Pulling a sweater off the shelf and slipping it on, you've probably never wondered where the wool or other fiber used to make it came from.

Shearers, weavers, spinners and other craftspeople are hoping to change that, hosting a full day of activities at the Hallockville Museum Farm in Riverhead that will demonstrate how raw fiber is worked into clothing.

"You can see and learn the crafts straight from the artisans," says Herb Stroebel, the museum's executive director. Hands-on demos will give visitors a feel for just what's involved in fiber arts that range from spinning to dyeing to knitting. Here's a snapshot of what's in store:

Shearing

The farm's resident chickens and cows will play host to sheep, alpacas, llamas, goats and bunnies awaiting their turn to be sheared.

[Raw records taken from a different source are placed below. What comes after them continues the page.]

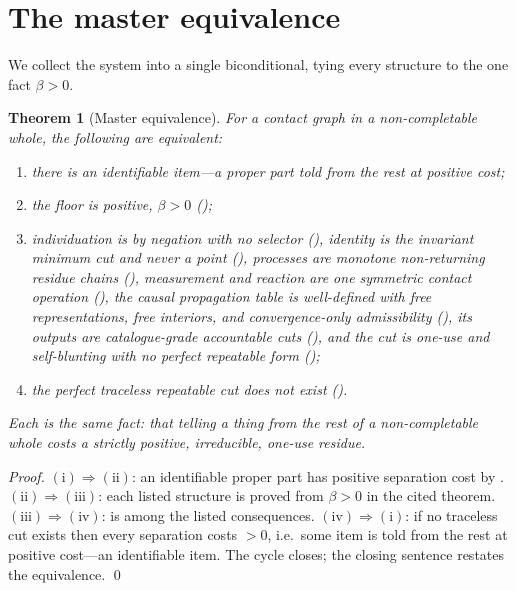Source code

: \documentclass[11pt,twocolumn,a4paper]{article}
\theoremstyle{thmstyle}
\newtheorem{theorem}{Theorem}[section]
\theoremstyle{definition}
\theoremstyle{remark}
\newcommand{\flo}{\beta}                 %
\begin{document}
\section{The master equivalence}
\label{sec:master}

We collect the system into a single biconditional, tying every structure to
the one fact $\flo>0$.

\begin{theorem}[Master equivalence]
\label{thm:master}
For a contact graph in a non-completable whole, the following are
equivalent:
\begin{enumerate}[label=\textup{(\roman*)},leftmargin=2.2em]
\item there is an identifiable item---a proper part told from the rest at
positive cost;
\item the floor is positive, $\flo>0$ ();
\item individuation is by negation with no selector (),
identity is the invariant minimum cut and never a point
(), processes are monotone non-returning residue chains
(), measurement and reaction are one
symmetric contact operation (), the causal
propagation table is well-defined with free representations, free interiors,
and convergence-only admissibility (), its outputs are
catalogue-grade accountable cuts (), and the cut
is one-use and self-blunting with no perfect repeatable form
();
\item the perfect traceless repeatable cut does not exist
().
\end{enumerate}
Each is the same fact: that telling a thing from the rest of a
non-completable whole costs a strictly positive, irreducible, one-use
residue.
\end{theorem}

\begin{proof}
$(\mathrm{i})\Rightarrow(\mathrm{ii})$: an identifiable proper part has
positive separation cost by .
$(\mathrm{ii})\Rightarrow(\mathrm{iii})$: each listed structure is proved
from $\flo>0$ in the cited theorem.
$(\mathrm{iii})\Rightarrow(\mathrm{iv})$:  is among the
listed consequences. $(\mathrm{iv})\Rightarrow(\mathrm{i})$: if no traceless
cut exists then every separation costs $>0$, i.e.\ some item is told from
the rest at positive cost---an identifiable item. The cycle closes; the
closing sentence restates the equivalence. \qed
\end{proof}
\end{document}
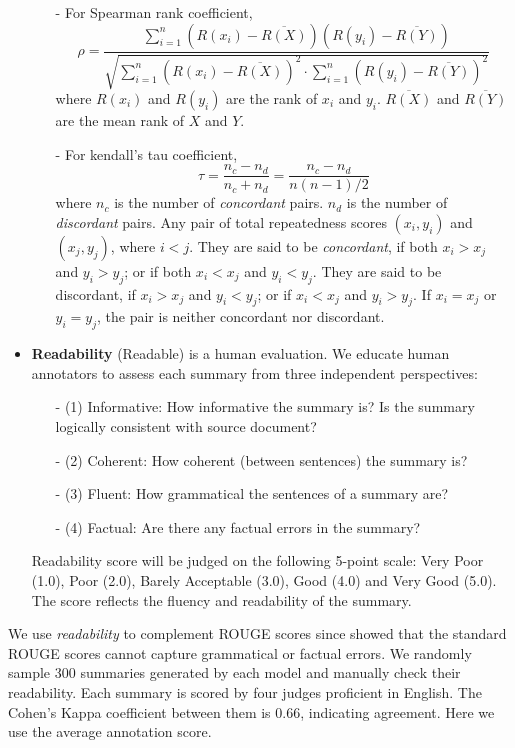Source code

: \documentclass{nle}
\theoremstyle{definition}
\begin{document}
\begin{itemize}
\begin{itemize}
		\item[-] For Spearman rank coefficient,
		\begin{equation}
			\rho = \frac{\sum_{i=1}^{n}(R(x_i) - \overline{R(X)})(R(y_i) - \overline{R(Y)})}
			{\sqrt{\sum_{i=1}^{n}(R(x_i) - \overline{R(X)})^{2}
					\cdot\sum_{i=1}^{n}(R(y_i)-\overline{R(Y)})^{2}}}
		\end{equation}
		where $R(x_i)$ and $R(y_i)$ are the rank of $x_i$ and $y_i$.
		$\overline{R(X)}$ and $\overline{R(Y)}$ are the mean rank of $X$ and $Y$.
		
		\item[-] For kendall's tau coefficient,
		\begin{equation}
			\tau = \frac{n_c - n_d}{n_c + n_d} = \frac{n_c - n_d}{n(n-1)/2}
		\end{equation}
		where $n_c$ is the number of \textit{concordant} pairs.
		$n_d$ is the number of \textit{discordant} pairs.
		Any pair of total repeatedness scores $(x_{i},y_{i})$ and $(x_{j},y_{j})$, where $i<j$.
		They are said to be \textit{concordant},
		if both $x_{i}>x_{j}$ and $y_{i}>y_{j}$; or if both $x_{i}<x_{j}$ and $y_{i}<y_{j}$.
		They are said to be discordant, if $x_{i}>x_{j}$ and $y_{i}<y_{j}$; 
		or if $x_{i}<x_{j}$ and $y_{i}>y_{j}$. 
		If $x_{i}=x_{j}$ or $y_{i}=y_{j}$, the pair is neither concordant nor discordant.
	\end{itemize}
	
	
	\item \textbf{Readability} (Readable) is a human evaluation. 
	We educate human annotators to assess each summary
	from three independent perspectives: 
	\begin{itemize}
		\item[-]
		(1) Informative: How informative the summary is? 
		Is the summary logically consistent with source document? 
		\item[-]
		(2) Coherent: How coherent (between sentences) the summary is? 
		\item[-]
		(3) Fluent: How grammatical the sentences of a summary are? 
		\item[-]
		(4) Factual: Are there any factual errors in the summary?
	\end{itemize}
	Readability score will be judged on the following 5-point scale:
	Very Poor (1.0), Poor (2.0), Barely Acceptable (3.0), Good (4.0) and Very Good (5.0).
	The score reflects the fluency and readability of the summary.
\end{itemize}

We use \textit{readability} to complement ROUGE scores 
since \cite{YaoWX17} showed that the standard 
ROUGE scores cannot capture grammatical or factual errors. 
We randomly sample 300 summaries generated by each model
and manually check their readability. 
Each summary is scored by four judges proficient in English. 
The Cohen's Kappa coefficient between them is $0.66$, 
indicating agreement. Here we use the average annotation score.
\end{document}
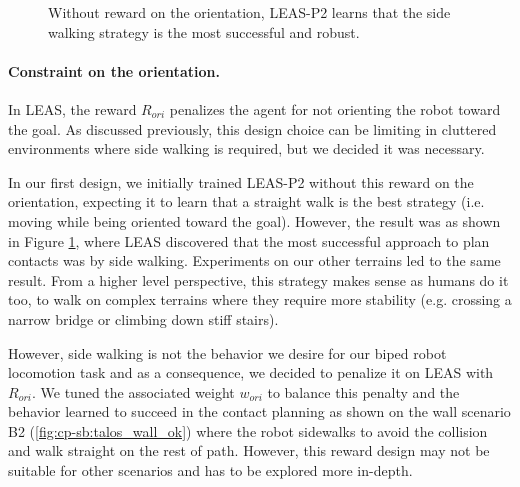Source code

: \begin{figure}[h]
\begin{subfigure}[t]{0.19\linewidth}
    \end{subfigure}
    \caption{Without reward on the orientation, LEAS-P2 learns that the side walking strategy is the most successful and robust.}
    \label{fig:cp-sb:sidewalk_seq}
\end{figure}
\paragraph{Constraint on the orientation.}
In LEAS, the reward $R_{ori}$ penalizes the agent for not orienting the robot toward the goal. 
As discussed previously, this design choice can be limiting in cluttered environments where side walking is required, but we decided it was necessary.

In our first design, we initially trained LEAS-P2 without this reward on the orientation, expecting it to learn that a straight walk is the best strategy (i.e. moving while being oriented toward the goal). 
However, the result was as shown in Figure \ref{fig:cp-sb:sidewalk_seq}, where LEAS discovered that the most successful approach to plan contacts was by side walking.
Experiments on our other terrains led to the same result. 
From a higher level perspective, this strategy makes sense as humans do it too, to walk on complex terrains where they require more stability (e.g. crossing a narrow bridge or climbing down stiff stairs).

However, side walking is not the behavior we desire for our biped robot locomotion task and as a consequence, we decided to penalize it on LEAS with $R_{ori}$. We tuned the associated weight $w_{ori}$ to balance this penalty and the behavior learned to succeed in the contact planning as shown on the wall scenario B2 (\ref{fig:cp-sb:talos_wall_ok}) where the robot sidewalks to avoid the collision and walk straight on the rest of path. However, this reward design may not be suitable for other scenarios and has to be explored more in-depth.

Tabitha Haubold, co-owner of the Long Island Livestock Company in Yaphank, is one of the shearers who will be removing the thick winter growth on sheep, llamas and alpacas that would make the animals uncomfortably hot in the summer. For the uninitiated spectator, the exercise can seem taxing.

"I always tell people in advance that it will look like I'm handling the animal roughly as I turn it and pull it, but I'm not hurting the animal," says Haubold, who travels from Maine to Virginia each spring to shear more than 1,000 llamas, alpacas and sheep. "I think of all the twisting and turning of the animal as sheep yoga."

It takes Haubold a mere 10 minutes to shear one sheep.

Dyeing

Children and adults can learn how to dye wool and other animal hair using natural (and unlikely) items such as marigolds, beets, plants and berries as the colorant.

"People are surprised what plants produce which colors," says Donna Trunk, 54, of Shoreham, who is bringing her alpacas to be sheared on-site.

Sessions also will cover what plants and flowers make which colors, how long to leave an item in the dye and how to process it to set the color.

Spinning/weaving

Trunk, who teaches Colonial-era crafts, will be among the artisans sitting at wooden spinning wheels, where raw wool is fed to (eventually) be twisted into skeins of yarn. Children will be able to help with the carding of the wool -- detangling and combing the raw fiber -- which is a job youngsters historically had on the farm.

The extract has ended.